- WHAT IS REQUIRED
Go through the records below line by line and report how many lines include "entities", giving the number only.
== DATASET RECORDS
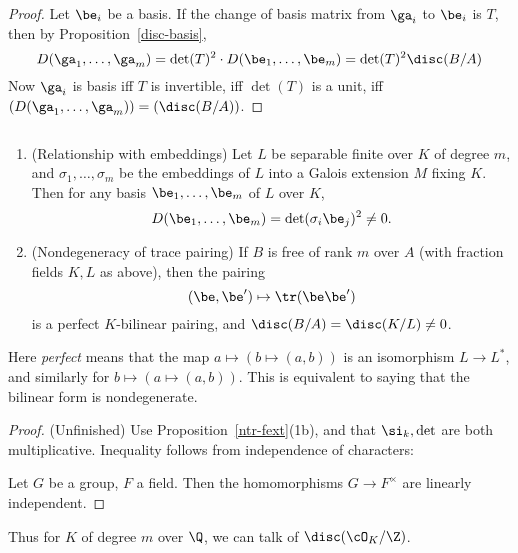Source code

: \begin{proof}
Let $\be_i$ be a basis. 
If the change of basis matrix from $\ga_i$ to $\be_i$ is $T$, then by Proposition~\ref{disc-basis},
\[
D(\ga_1,\ldots, \ga_m)=\det(T)^2\cdot D(\be_1,\ldots, \be_m)
=\det(T)^2\disc(B/A)
\]
Now $\ga_i$ is basis iff $T$ is invertible, iff $\det(T)$ is a unit, iff $(D(\ga_1,\ldots, \ga_m))=(\disc(B/A))$.
\end{proof}
\begin{pr}$\,$
\begin{enumerate}
\item (Relationship with embeddings)
Let $L$ be separable finite over $K$ of degree $m$, and $\sigma_1,\ldots,\sigma_m$ be the embeddings of $L$ into a Galois extension $M$ fixing $K$. Then for any basis $\be_1,\ldots, \be_m$ of $L$ over $K$,
\[
D(\be_1,\ldots, \be_m)=\det(\sigma_i\be_j)^2\neq 0.
\]
\item (Nondegeneracy of trace pairing) If $B$ is free of rank $m$ over $A$ (with fraction fields $K,L$ as above), then the pairing \[(\be,\be')\mapsto \tr(\be\be')\] is a perfect $K$-bilinear pairing, and $\disc(B/A)=\disc(K/L)\neq 0$.
\end{enumerate}
Here {\it perfect} means that the map $a\mapsto (b\mapsto (a,b))$ is an isomorphism $L\to L^*$, and similarly for $b\mapsto (a\mapsto(a,b))$. This is equivalent to saying that the bilinear form is nondegenerate. %
\end{pr}
\begin{proof} (Unfinished) 
Use Proposition~\ref{ntr-fext}(1b), and that $\si_k,\det$ are both multiplicative. Inequality follows from independence of characters:

Let $G$ be a group, $F$ a field. Then the homomorphisms $G\to F^{\times}$ are linearly independent. 
\end{proof}
Thus for $K$ of degree $m$ over $\Q$, we can talk of $\disc(\cO_K/\Z)$.

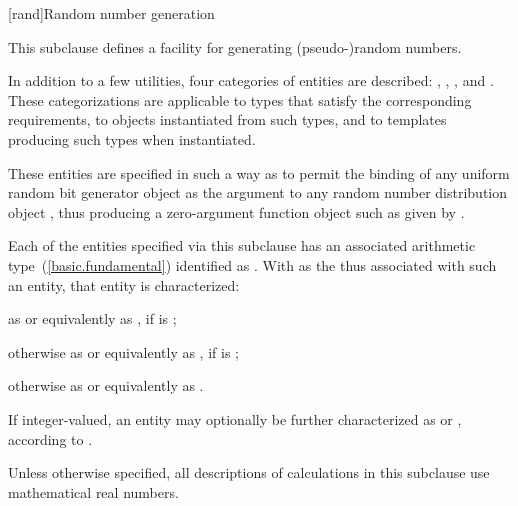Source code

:[rand]{Random number generation}

%
%
%
%

\pnum
This subclause defines a facility
for generating (pseudo-)random numbers.

\pnum
In addition to a few utilities,
four categories of entities are described:
,
,
,
and
.
These categorizations are applicable
to types that satisfy the corresponding requirements,
to objects instantiated from such types,
and to templates producing such types when instantiated.
\begin{note}
 These entities are specified in such a way
 as to permit the binding
 of any uniform random bit generator object 
 as the argument
 to any random number distribution object ,
 thus producing a zero-argument function object
 such as given by
 .
\end{note}

\pnum
{}%
Each of the entities specified via this subclause
has an associated arithmetic type~(\ref{basic.fundamental})
identified as .
With  as the 
thus associated with such an entity,
that entity is characterized:
\begin{enumeratea}
 \item
   as  or equivalently as ,
   if  is ;
 \item
   otherwise
   as  or equivalently as ,
   if  is ;
 \item
   otherwise
   as  or equivalently as .
\end{enumeratea}
\noindent
If integer-valued,
an entity may optionally be further characterized as
 or ,
according to .

\pnum
Unless otherwise specified,
all descriptions of calculations
in this subclause
use mathematical real numbers.

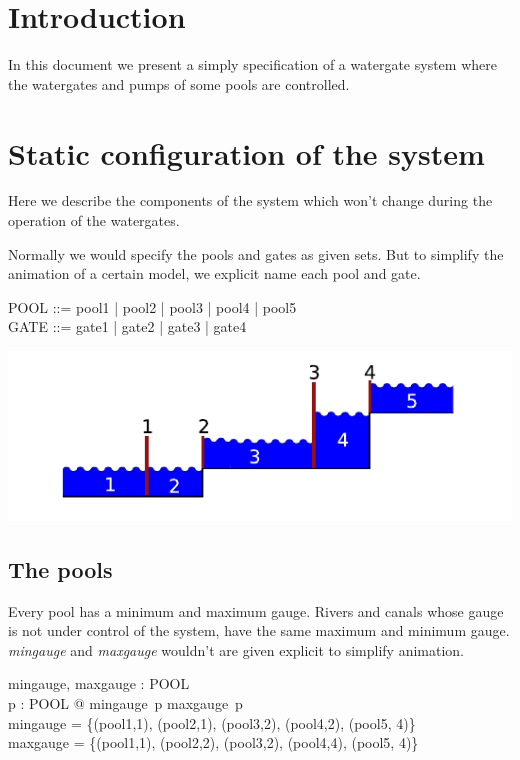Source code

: \documentclass[a4paper]{article}
\begin{document}
\section{Introduction}
In this document we present a simply specification of a
watergate system where the watergates and pumps of some
pools are controlled.

\section{Static configuration of the system}
Here we describe the components of the system which won't change
during the operation of the watergates.

Normally we would specify the pools and gates as given sets. But
to simplify the animation of a certain model, we explicit name each pool
and gate.
\begin{zed}
  POOL ::= pool1 | pool2 | pool3 | pool4 | pool5\\
  GATE ::= gate1 | gate2 | gate3 | gate4
\end{zed}

\begin{center}
  \includegraphics{watergateillustration}
\end{center}

\subsection{The pools}
Every pool has a minimum and maximum gauge. Rivers and canals
whose gauge is not under control of the system, have the same
maximum and minimum gauge. \emph{mingauge} and \emph{maxgauge}
wouldn't are given explicit to simplify animation.

\begin{axdef}
  mingauge, maxgauge : POOL \fun \nat\\
  \where
  \forall p : POOL @ mingauge~p \leq maxgauge~p\\
  mingauge = \{(pool1,1), (pool2,1), (pool3,2), (pool4,2), (pool5, 4)\}\\
  maxgauge = \{(pool1,1), (pool2,2), (pool3,2), (pool4,4), (pool5, 4)\}\\
\end{axdef}
\end{document}
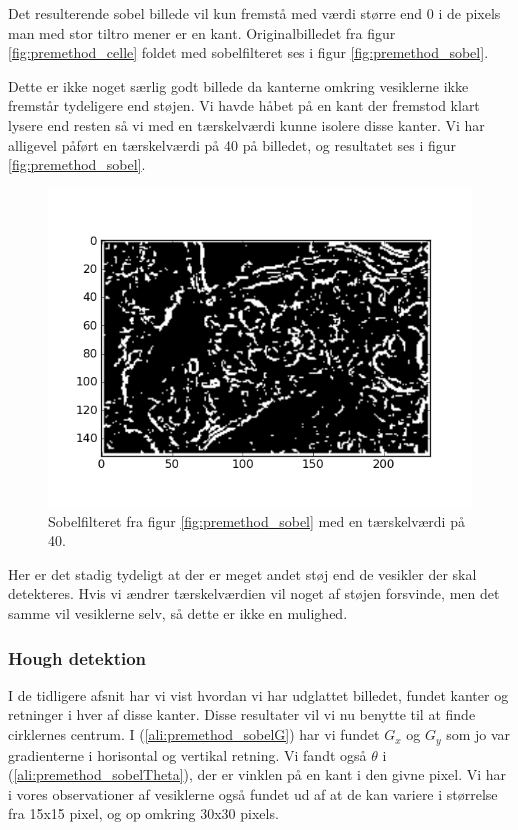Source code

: Det resulterende sobel billede vil kun fremstå med værdi større end 0 i de pixels man med stor tiltro mener er en kant. Originalbilledet fra figur \ref{fig:premethod_celle} foldet med sobelfilteret ses i figur \ref{fig:premethod_sobel}. 

Dette er ikke noget særlig godt billede da kanterne omkring vesiklerne ikke fremstår tydeligere end støjen. Vi havde håbet på en kant der fremstod klart lysere end resten så vi med en tærskelværdi kunne isolere disse kanter. Vi har alligevel påført en tærskelværdi på 40 på billedet, og resultatet ses i figur \ref{fig:premethod_sobel}.

\begin{figure}[H]
	\centering
	\includegraphics[scale=0.8]{files/premethod/img/edgemap.png}
	\caption{Sobelfilteret fra figur \ref{fig:premethod_sobel} med en tærskelværdi på 40.\label{fig:premethod_edgemap}}
\end{figure}

Her er det stadig tydeligt at der er meget andet støj end de vesikler der skal detekteres. Hvis vi ændrer tærskelværdien vil noget af støjen forsvinde, men det samme vil vesiklerne selv, så dette er ikke en mulighed.

\subsubsection{Hough detektion}\label{premethod_hough}
I de tidligere afsnit har vi vist hvordan vi har udglattet billedet, fundet kanter og retninger i hver af disse kanter. Disse resultater vil vi nu benytte til at finde cirklernes centrum. I (\ref{ali:premethod_sobelG}) har vi fundet $G_x$ og $G_y$ som jo var gradienterne i horisontal og vertikal retning. Vi fandt også $\theta$ i (\ref{ali:premethod_sobelTheta}), der er vinklen på en kant i den givne pixel. Vi har i vores observationer af vesiklerne også fundet ud af at de kan variere i størrelse fra 15x15 pixel, og op omkring 30x30 pixels.

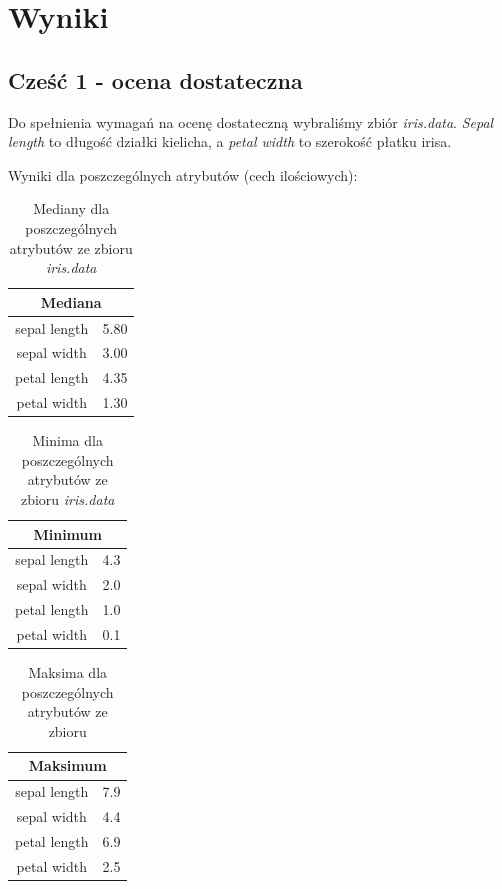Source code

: \documentclass{classrep}
\begin{document}
\section{Wyniki}
\subsection{Cześć 1 - ocena dostateczna}

Do spełnienia wymagań na ocenę dostateczną wybraliśmy zbiór \textit{iris.data}.
\textit{Sepal length} to długość działki kielicha, a \textit{petal width} to szerokość płatku irisa.

Wyniki dla poszczególnych atrybutów (cech ilościowych):

\begin{table}[H]
    \centering
    \begin{tabular}{|c|c|}
    \hline
    \multicolumn{2}{|c|}{\textbf{Mediana}} \\ \hline
    sepal length           & 5.80          \\ \hline
    sepal width            & 3.00          \\ \hline
    petal length           & 4.35          \\ \hline
    petal width            & 1.30          \\ \hline
    \end{tabular}
    \caption{Mediany dla poszczególnych atrybutów ze zbioru \textit{iris.data}}
    \label{tab:w1}
\end{table}

\begin{table}[H]
    \centering
    \begin{tabular}{|c|c|}
    \hline
    \multicolumn{2}{|c|}{\textbf{Minimum}} \\ \hline
    sepal length           & 4.3           \\ \hline
    sepal width            & 2.0           \\ \hline
    petal length           & 1.0           \\ \hline
    petal width            & 0.1           \\ \hline
    \end{tabular}
    \caption{Minima dla poszczególnych atrybutów ze zbioru \textit{iris.data}}
    \label{tab:w2}
\end{table}

\begin{table}[H]
    \centering 
    \begin{tabular}{|c|c|}
    \hline
    \multicolumn{2}{|c|}{\textbf{Maksimum}} \\ \hline
    sepal length           & 7.9           \\ \hline
    sepal width            & 4.4           \\ \hline
    petal length           & 6.9           \\ \hline
    petal width            & 2.5           \\ \hline
    \end{tabular}
    \caption{Maksima dla poszczególnych atrybutów ze zbioru }
    \label{tab:w3}
\end{table}
\end{document}
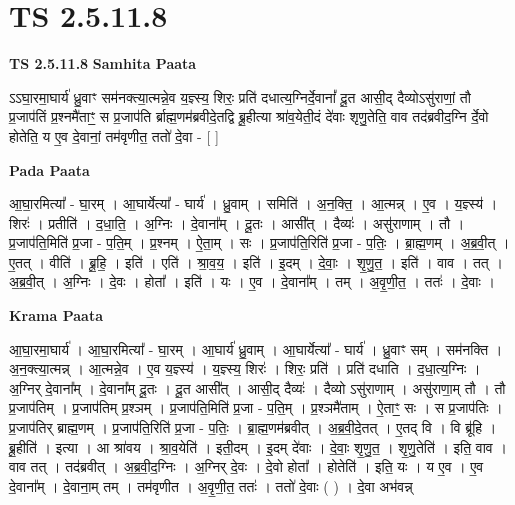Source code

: \documentclass[17pt]{extarticle}
\begin{document}
\section*{ TS 2.5.11.8 }

\textbf{TS 2.5.11.8 } \newline
\textbf{Samhita Paata} \newline

ऽऽघा॒रमा॒घार्य॑ ध्रु॒वाꣳ सम॑नक्त्या॒त्मन्ने॒व य॒ज्ञ्स्य॒ शिरः॒ प्रति॑ दधात्य॒ग्निर्दे॒वानां᳚ दू॒त आसी॒द् दैव्योऽसु॑राणां॒ तौ प्र॒जाप॑तिं प्र॒श्नमै॑ताꣳ॒॒ स प्र॒जाप॑ति र्ब्राह्म॒णम॑ब्रवीदे॒तद्वि ब्रू॒हीत्या श्रा॑व॒येती॒दं दे॑वाः शृणु॒तेति॒ वाव तद॑ब्रवीद॒ग्नि र्दे॒वो होतेति॒ य ए॒व दे॒वानां॒ तम॑वृणीत॒ ततो॑ दे॒वा - [  ] \newline

\textbf{Pada Paata} \newline

आ॒घा॒रमित्या᳚ - घा॒रम् । आ॒घार्येत्या᳚ - घार्य॑ । ध्रु॒वाम् । समिति॑ । अ॒न॒क्ति॒ । आ॒त्मन्न् । ए॒व । य॒ज्ञ्स्य॑ । शिरः॑ । प्रतीति॑ । द॒धा॒ति॒ । अ॒ग्निः । दे॒वाना᳚म् । दू॒तः । आसी᳚त् । दैव्यः॑ । असु॑राणाम् । तौ । प्र॒जाप॑ति॒मिति॑ प्र॒जा - प॒ति॒म् । प्र॒श्नम् । ऐ॒ता॒म् । सः । प्र॒जाप॑ति॒रिति॑ प्र॒जा - प॒तिः॒ । ब्रा॒ह्म॒णम् । अ॒ब्र॒वी॒त् । ए॒तत् । वीति॑ । ब्रू॒हि॒ । इति॑ । एति॑ । श्रा॒व॒य॒ । इति॑ । इ॒दम् । दे॒वाः॒ । शृ॒णु॒त॒ । इति॑ । वाव । तत् । अ॒ब्र॒वी॒त् । अ॒ग्निः । दे॒वः । होता᳚ । इति॑ । यः । ए॒व । दे॒वाना᳚म् । तम् । अ॒वृ॒णी॒त॒ । ततः॑ । दे॒वाः ।  \newline


\textbf{Krama Paata} \newline

आ॒घा॒रमा॒घार्य॑ । आ॒घा॒रमित्या᳚ - घा॒रम् । आ॒घार्य॑ ध्रु॒वाम् । आ॒घार्येत्या᳚ - घार्य॑ । ध्रु॒वाꣳ सम् । सम॑नक्ति । अ॒न॒क्त्या॒त्मन्न् । आ॒त्मन्ने॒व । ए॒व य॒ज्ञ्स्य॑ । य॒ज्ञ्स्य॒ शिरः॑ । शिरः॒ प्रति॑ । प्रति॑ दधाति । द॒धा॒त्य॒ग्निः । अ॒ग्निर् दे॒वाना᳚म् । दे॒वाना᳚म् दू॒तः । दू॒त आसी᳚त् । आसी॒द् दैव्यः॑ । दैव्यो ऽसु॑राणाम् । असु॑राणा॒म् तौ । तौ प्र॒जाप॑तिम् । प्र॒जाप॑तिम् प्र॒श्ञम् । प्र॒जाप॑ति॒मिति॑ प्र॒जा - प॒ति॒म् । प्र॒श्ञमै॑ताम् । ऐ॒ताꣳ॒॒ सः । स प्र॒जाप॑तिः । प्र॒जाप॑तिर् ब्राह्म॒णम् । प्र॒जाप॑ति॒रिति॑ प्र॒जा - प॒तिः॒ । ब्रा॒ह्म॒णम॑ब्रवीत् । अ॒ब्र॒वी॒दे॒तत् । ए॒तद् वि । वि ब्रू॑हि । ब्रू॒हीति॑ । इत्या । आ श्रा॑वय । श्रा॒व॒येति॑ । इती॒दम् । इ॒दम् दे॑वाः । दे॒वाः॒ शृ॒णु॒त॒ । शृ॒णु॒तेति॑ । इति॒ वाव । वाव तत् । तद॑ब्रवीत् । अ॒ब्र॒वी॒द॒ग्निः । अ॒ग्निर् दे॒वः । दे॒वो होता᳚ । होतेति॑ । इति॒ यः । य ए॒व । ए॒व दे॒वाना᳚म् । दे॒वाना॒म् तम् । तम॑वृणीत । अ॒वृ॒णी॒त॒ ततः॑ । ततो॑ दे॒वाः ( ) । दे॒वा अभ॑वन्न् \newline
\end{document}
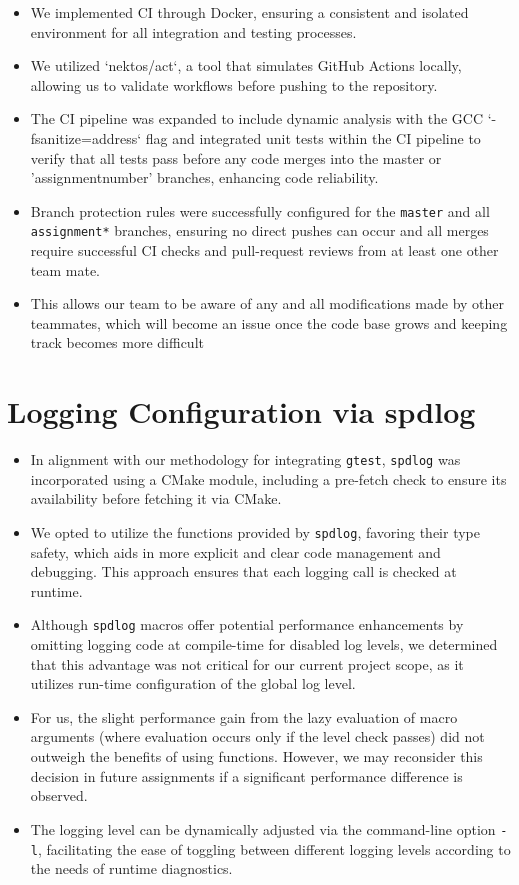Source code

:\documentclass{article}
\begin{document}
\begin{itemize}
    \item We implemented CI through Docker, ensuring a consistent and isolated environment for all integration and testing processes.
    \item We utilized `nektos/act`, a tool that simulates GitHub Actions locally, allowing us to validate workflows before pushing to the repository.
    \item The CI pipeline was expanded to include dynamic analysis with the GCC `-fsanitize=address` flag and integrated unit tests within the CI pipeline to verify that all tests pass before any code merges into the master or 'assignment{number}' branches, enhancing code reliability.
    \item Branch protection rules were successfully configured for the \verb|master| and all \verb|assignment*| branches, ensuring no direct pushes can occur and all merges require successful CI checks and pull-request reviews from at least one other team mate.
    \item This allows our team to be aware of any and all modifications made by other teammates, which will become an issue once the code base grows and keeping track becomes more difficult
\end{itemize}

\section{Logging Configuration via spdlog}
\label{sec:spd}

\begin{itemize}
    \item In alignment with our methodology for integrating \verb|gtest|, \verb|spdlog| was incorporated using a CMake module, including a pre-fetch check to ensure its availability before fetching it via CMake.
    \item We opted to utilize the functions provided by \verb|spdlog|, favoring their type safety, which aids in more explicit and clear code management and debugging. This approach ensures that each logging call is checked at runtime.
    \item Although \verb|spdlog| macros offer potential performance enhancements by omitting logging code at compile-time for disabled log levels, we determined that this advantage was not critical for our current project scope, as it utilizes run-time configuration of the global log level.
    \item For us, the slight performance gain from the lazy evaluation of macro arguments (where evaluation occurs only if the level check passes) did not outweigh the benefits of using functions. However, we may reconsider this decision in future assignments if a significant performance difference is observed.
    \item The logging level can be dynamically adjusted via the command-line option \texttt{-l}, facilitating the ease of toggling between different logging levels according to the needs of runtime diagnostics.
\end{itemize}
\end{document}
====
- RESULT OF THIS TASK
3